What is the Bayesian Resume Rating?
The goal of the Bayesian Resume Rating (BRR) is to rate teams based only on wins, losses, and strength of schedule in an entirely objective manner. There are many other formulas that attempt to do the same thing, but they either use arbitrary weighting factors (e.g. RPI) or they are not mathematically sound (e.g. Colley Matrix). The specific shortcomings of other rating systems are detailed in another article.
The scope of the BRR does not include margin of victory, venue, or other extra variables. There are two reasons for this. The first is that, when evaluating a team’s body of work in the context of what it has earned (as opposed to trying to measure how good a team is), the only thing that matters in sports is whether you win or lose. Margin of victory and other factors are just style points. The second reason is that the process of accounting for those other variables is inherently subjective. The only way to account for them is to measure what their impact has been historically, and assume the impact will be similar in the future. The way that the historical impact is measured is a subjective decision, and the assumption that the impact will be similar in the future is not necessarily true. The data may be noisy, the trend may be over-fit, trends in the league may be evolving, and the amount of historical data used is a subjective choice. Some rating systems still do a very good job of overcoming these issues, and make very reliable predictions. Subjectivity isn’t inherently wrong, and those other systems aren’t bad, they just have a different scope. The BRR doesn’t use historical data from previous seasons because that would introduce bias. Each season is evaluated independent of all others, and there are no subjectively chosen constants as there are in the RPI formula.

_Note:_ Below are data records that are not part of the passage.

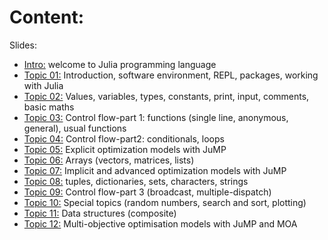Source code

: # Content: 

Slides:

-   [Intro:](00.Introduction.pdf) welcome to Julia programming language
-   [Topic 01:](01.Topic1.ecosystem.pdf) Introduction, software environment, REPL, packages, working with Julia
-   [Topic 02:](02.Topic2.basics.pdf) Values, variables, types, constants, print, input, comments, basic maths
-   [Topic 03:](03.Topic3.controlflowPart1.pdf) Control flow-part 1: functions (single line, anonymous, general), usual functions
-   [Topic 04:](04.Topic4.controlflowPart2.pdf) Control flow-part2: conditionals, loops
-   [Topic 05:](05.Topic5.JumpPart1.pdf) Explicit optimization models with JuMP
-   [Topic 06:](06.Topic6.datastructuresPart1.pdf) Arrays (vectors, matrices, lists)
-   [Topic 07:](07.Topic7.JumpPart2.pdf) Implicit and advanced optimization models with JuMP
-   [Topic 08:](08.Topic8.datastructuresPart2.pdf) tuples, dictionaries, sets, characters, strings
-   [Topic 09:](09.Topic9.controlflowPart2.pdf) Control flow-part 3 (broadcast, multiple-dispatch)
-   [Topic 10:](10.Topic10.selectedTopics.pdf) Special topics (random numbers, search and sort, plotting)
-   [Topic 11:](11.Topic11.compositeStru.pdf) Data structures (composite)
-   [Topic 12:](12.Topic12.vOptSolver2023.pdf) Multi-objective optimisation models with JuMP and MOA
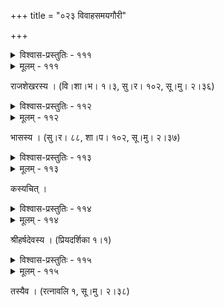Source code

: +++
title = "०२३ विवाहसमयगौरी"

+++



<details><summary>विश्वास-प्रस्तुतिः - १११</summary>

गोनासाय वियोजितागदरजाः सर्पाय बद्धौषधिः  
कण्ठस्थाय विषाय वीर्यमहतः पाणौ मणीन् बिभ्रती ।  
भर्तुर् भूतगणाय गोत्रजरतीनिर्दिष्टमन्त्राक्षरा  
रक्षत्व् अद्रिसुता विवाहसमये प्रीता च भीता च वः ॥१११॥
</details>

<details><summary>मूलम् - १११</summary>

गोनासाय वियोजितागदरजाः सर्पाय बद्धौषधिः  
कण्ठस्थाय विषाय वीर्यमहतः पाणौ मणीन् बिभ्रती ।  
भर्तुर् भूतगणाय गोत्रजरतीनिर्दिष्टमन्त्राक्षरा  
रक्षत्व् अद्रिसुता विवाहसमये प्रीता च भीता च वः ॥१११॥
</details>


राजशेखरस्य । (वि।शा।भ। १।३, सु।र। १०२, सू।मु। २।३६)  



<details><summary>विश्वास-प्रस्तुतिः - ११२</summary>

प्रत्यासन्नविवाहमङ्गलविधौ देवार्चनव्यस्तया  
दृष्ट्वाग्रे परिणेतुर् एव लिखितां गङ्गाधरस्याकृतिम् ।  
उन्मादस्मितरोषलज्जितरसैर् गौर्या कथञ्चिच् चिराद्  
वृद्धस्त्रीवचनात् प्रिये विनिहितः पुष्पाञ्जलिः पातु वः ॥११२॥
</details>

<details><summary>मूलम् - ११२</summary>

प्रत्यासन्नविवाहमङ्गलविधौ देवार्चनव्यस्तया  
दृष्ट्वाग्रे परिणेतुर् एव लिखितां गङ्गाधरस्याकृतिम् ।  
उन्मादस्मितरोषलज्जितरसैर् गौर्या कथञ्चिच् चिराद्  
वृद्धस्त्रीवचनात् प्रिये विनिहितः पुष्पाञ्जलिः पातु वः ॥११२॥
</details>


भासस्य । (सु।र। ८८, शा।प। १०२, सू।मु। २।३७)  



<details><summary>विश्वास-प्रस्तुतिः - ११३</summary>

ब्रह्मायं विष्णुर् एष त्रिदशपतिर् असौ लोकपालास् तथैते  
जामाता को’त्र यो’सौ भुजगपरिवृतो भस्मरूक्षः कपाली ।  
हा वत्से वञ्चितासीत्य् अनभिमतवरप्रार्थनाव्रीडिताभिर्  
देवीभिः शोच्यमानाप्य् उपचितपुलका श्रेयसे वो’स्तु गौरी ॥११३॥
</details>

<details><summary>मूलम् - ११३</summary>

ब्रह्मायं विष्णुर् एष त्रिदशपतिर् असौ लोकपालास् तथैते  
जामाता को’त्र यो’सौ भुजगपरिवृतो भस्मरूक्षः कपाली ।  
हा वत्से वञ्चितासीत्य् अनभिमतवरप्रार्थनाव्रीडिताभिर्  
देवीभिः शोच्यमानाप्य् उपचितपुलका श्रेयसे वो’स्तु गौरी ॥११३॥
</details>


कस्यचित् ।  



<details><summary>विश्वास-प्रस्तुतिः - ११४</summary>

धूमव्याकुलदृष्टिर् इन्दुकिरणैर् आह्लादिताक्षी पुनः  
पश्यन्ती वरम् उत्सुका नतमुखी भूयो ह्रिया ब्रह्मणः ।  
सेर्ष्या पादनखाच्छदर्पणगतां गङ्गां दधाने हरे  
स्पर्शाद् उत्पुलका करग्रहविधौ गौरी शिवायास्तु वः ॥११४॥
</details>

<details><summary>मूलम् - ११४</summary>

धूमव्याकुलदृष्टिर् इन्दुकिरणैर् आह्लादिताक्षी पुनः  
पश्यन्ती वरम् उत्सुका नतमुखी भूयो ह्रिया ब्रह्मणः ।  
सेर्ष्या पादनखाच्छदर्पणगतां गङ्गां दधाने हरे  
स्पर्शाद् उत्पुलका करग्रहविधौ गौरी शिवायास्तु वः ॥११४॥
</details>


श्रीहर्षदेवस्य । (प्रियदर्शिका १।१)  



<details><summary>विश्वास-प्रस्तुतिः - ११५</summary>

पादाग्रे स्थितया मुहुः स्तनभरेणानीतया नम्रतां  
शम्भोः सस्प्रृहलोचनत्रयपथं यान्त्या तदाराधने ।  
ह्रीमत्या शिरसीहितः सपुलकस्वेदोद्गमोत्कम्पया   
विश्लिष्यन् कुसुमाञ्जलिर् गिरिजया क्षिप्तो’न्तरे पातु वः ॥११५॥
</details>

<details><summary>मूलम् - ११५</summary>

पादाग्रे स्थितया मुहुः स्तनभरेणानीतया नम्रतां  
शम्भोः सस्प्रृहलोचनत्रयपथं यान्त्या तदाराधने ।  
ह्रीमत्या शिरसीहितः सपुलकस्वेदोद्गमोत्कम्पया   
विश्लिष्यन् कुसुमाञ्जलिर् गिरिजया क्षिप्तो’न्तरे पातु वः ॥११५॥
</details>


तस्यैव । (रत्नावलि १, सू।मु। २।३८)  

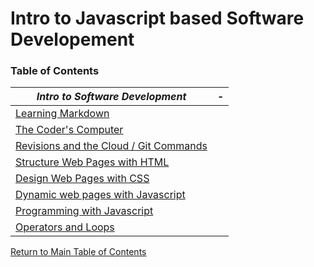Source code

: # Intro to Javascript based Software Developement

<h3 style=“display:block;
           margin-left: auto;
           margin-right:auto;
           text-align: center;“>
  Table of Contents</h3> 
  
  _Intro to Software Development_ | -
------------ | -------------
[Learning Markdown](https://github.com/TraceDugar/reading-notes/blob/main/102/class1.md) | []()
[The Coder's Computer](https://github.com/TraceDugar/reading-notes/blob/main/102/class2.md) | []()
[Revisions and the Cloud / Git Commands](https://github.com/TraceDugar/reading-notes/blob/main/102/class3.md) | []()
[Structure Web Pages with HTML](https://github.com/TraceDugar/reading-notes/blob/main/102/class4.md) | []()
[Design Web Pages with CSS](https://github.com/TraceDugar/reading-notes/blob/main/102/class5.md) | []()
[Dynamic web pages with Javascript](https://github.com/TraceDugar/reading-notes/blob/main/102/class6.md) | []()
[Programming with Javascript](https://github.com/TraceDugar/reading-notes/blob/main/102/class7.md) | []()
[Operators and Loops](https://github.com/TraceDugar/reading-notes/blob/main/102/class8.md) | []()


[Return to Main Table of Contents](https://github.com/TraceDugar/reading-notes)
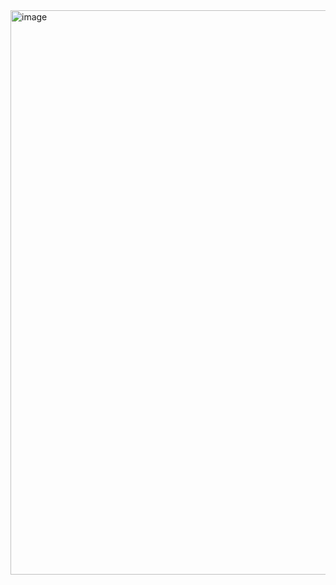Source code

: <img width="903" alt="image" src="https://github.com/user-attachments/assets/d72329d5-72cb-41e8-876e-79bbdb722d05" />


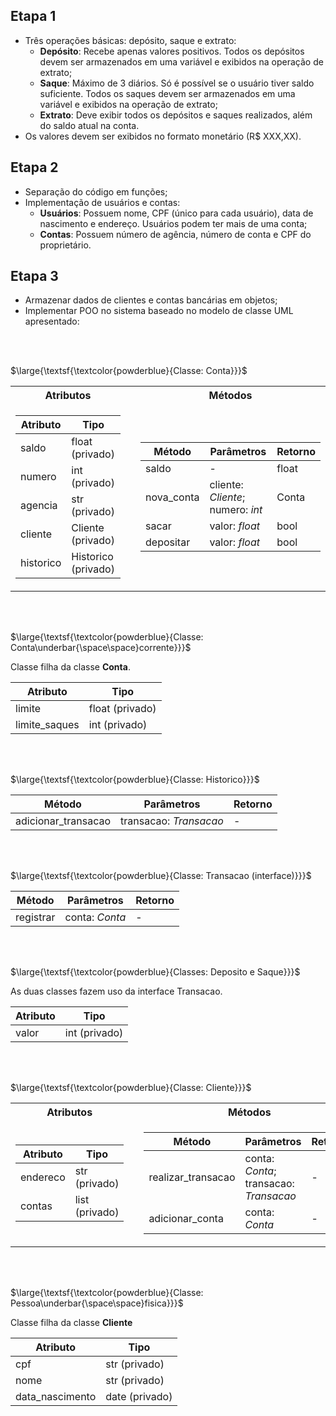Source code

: ## Etapa 1
- Três operações básicas: depósito, saque e extrato:
    - **Depósito**: Recebe apenas valores positivos. Todos os depósitos devem ser armazenados em uma variável e exibidos na operação de extrato;
    - **Saque**: Máximo de 3 diários. Só é possível se o usuário tiver saldo suficiente. Todos os saques devem ser armazenados em uma variável e exibidos na operação de extrato;
    - **Extrato**: Deve exibir todos os depósitos e saques realizados, além do saldo atual na conta.
- Os valores devem ser exibidos no formato monetário (R$ XXX,XX).

## Etapa 2
- Separação do código em funções;
- Implementação de usuários e contas:
    - **Usuários**: Possuem nome, CPF (único para cada usuário), data de nascimento e endereço. Usuários podem ter mais de uma conta;
    - **Contas**: Possuem número de agência, número de conta e CPF do proprietário.

## Etapa 3
- Armazenar dados de clientes e contas bancárias em objetos;
- Implementar POO no sistema baseado no modelo de classe UML apresentado:


<br>
<br>

$\large{\textsf{\textcolor{powderblue}{Classe: Conta}}}$

<table>
<tr>
    <th>Atributos</th>
    <th></th>
    <th>Métodos</th>
</tr>
<td>

| **Atributo** | **Tipo** |
| --- | --- |
| saldo | float (privado) |
| numero | int (privado) |
| agencia | str (privado) |
| cliente | Cliente (privado) |
| historico | Historico (privado) |
</td>
<td></td>
<td>

| **Método** | **Parâmetros** | **Retorno** |
| --- | --- | --- |
| saldo | - | float |
| nova_conta | cliente: *Cliente*; numero: *int* | Conta |
| sacar | valor: *float* | bool |
| depositar | valor: *float* | bool |
</td>
</table>

<br>
<br>

$\large{\textsf{\textcolor{powderblue}{Classe: Conta\underbar{\space\space}corrente}}}$

Classe filha da classe **Conta**.

| **Atributo** | **Tipo** |
| --- | --- |
| limite | float (privado) |
| limite_saques | int (privado) |


<br>
<br>

$\large{\textsf{\textcolor{powderblue}{Classe: Historico}}}$

| **Método** | **Parâmetros** | **Retorno** |
| --- | --- | --- |
| adicionar_transacao | transacao: *Transacao* | - |


<br>
<br>

$\large{\textsf{\textcolor{powderblue}{Classe: Transacao (interface)}}}$

| **Método** | **Parâmetros** | **Retorno** |
| --- | --- | --- |
| registrar | conta: *Conta* | - |


<br>
<br>

$\large{\textsf{\textcolor{powderblue}{Classes: Deposito e Saque}}}$

As duas classes fazem uso da interface Transacao.

| **Atributo** | **Tipo** |
| --- | --- |
| valor | int (privado) |


<br>
<br>

$\large{\textsf{\textcolor{powderblue}{Classe: Cliente}}}$

<table>
<tr>
    <th>Atributos</th>
    <th></th>
    <th>Métodos</th>
</tr>
<td>

| **Atributo** | **Tipo** |
| --- | --- |
| endereco | str (privado) |
| contas | list (privado) |

</td>
<td></td>
<td>

| **Método** | **Parâmetros** | **Retorno** |
| --- | --- | --- |
| realizar_transacao | conta: *Conta*; transacao: *Transacao* | - |
| adicionar_conta | conta: *Conta* | - |

</td>
</table>


<br>
<br>

$\large{\textsf{\textcolor{powderblue}{Classe: Pessoa\underbar{\space\space}fisica}}}$

Classe filha da classe **Cliente**

| **Atributo** | **Tipo** |
| --- | --- |
| cpf | str (privado)|
| nome | str (privado)|
| data_nascimento | date (privado)|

The BRR only makes two assumptions: the first assumption is that the talent levels within a league form a bell curve (normally distributed). Most teams are average, and teams gradually thin out above and below average.
Due to having fewer teams, the NFL makes the best illustration:
Of course, in a single competition, upsets do happen sometimes. The team that’s inherently better doesn’t win 100% of the time because all teams have days where they play better or worse than their typical performance. The second assumption in the model accounts for this. Within a given competition, a team’s standard performance can fluctuate up or down, again in a bell-curve shaped manner.
In the above example, New York is inherently better than Washington. However, the overlap in their curves illustrates that if New York has a bad day, and Washington has a good day, Washington can pull off the upset. From those two assumptions, all formulas are dictated strictly by mathematical principles. The result is that this method rates teams in a completely objective manner, accounting for a team’s entire resume, and it does so better than RPI.
The argument can be made that these two assumptions may not be true, which is certainly a valid argument. Nonetheless, these are logical and fair assumptions, and evidence exists that they are valid. Criticisms regarding the BRR’s ability to out-perform betting-line predictions are outside the scope of the BRR. Its objective is to rate performance based on wins and losses, not to beat oddsmakers. Being that the BRR is not calibrated with historical data, validation of the theory can be shown using history. And history backs it up:
The agreement seen in the historical results supports (but of course doesn't prove) the mathematical theory behind it (the real proof is the math itself). No calibration from historical data was needed to achieve this level of agreement. When it comes to rating teams based strictly on who they’ve beaten, the BRR correctly uses fundamental mathematical principals to arrive at a completely objective and proven result.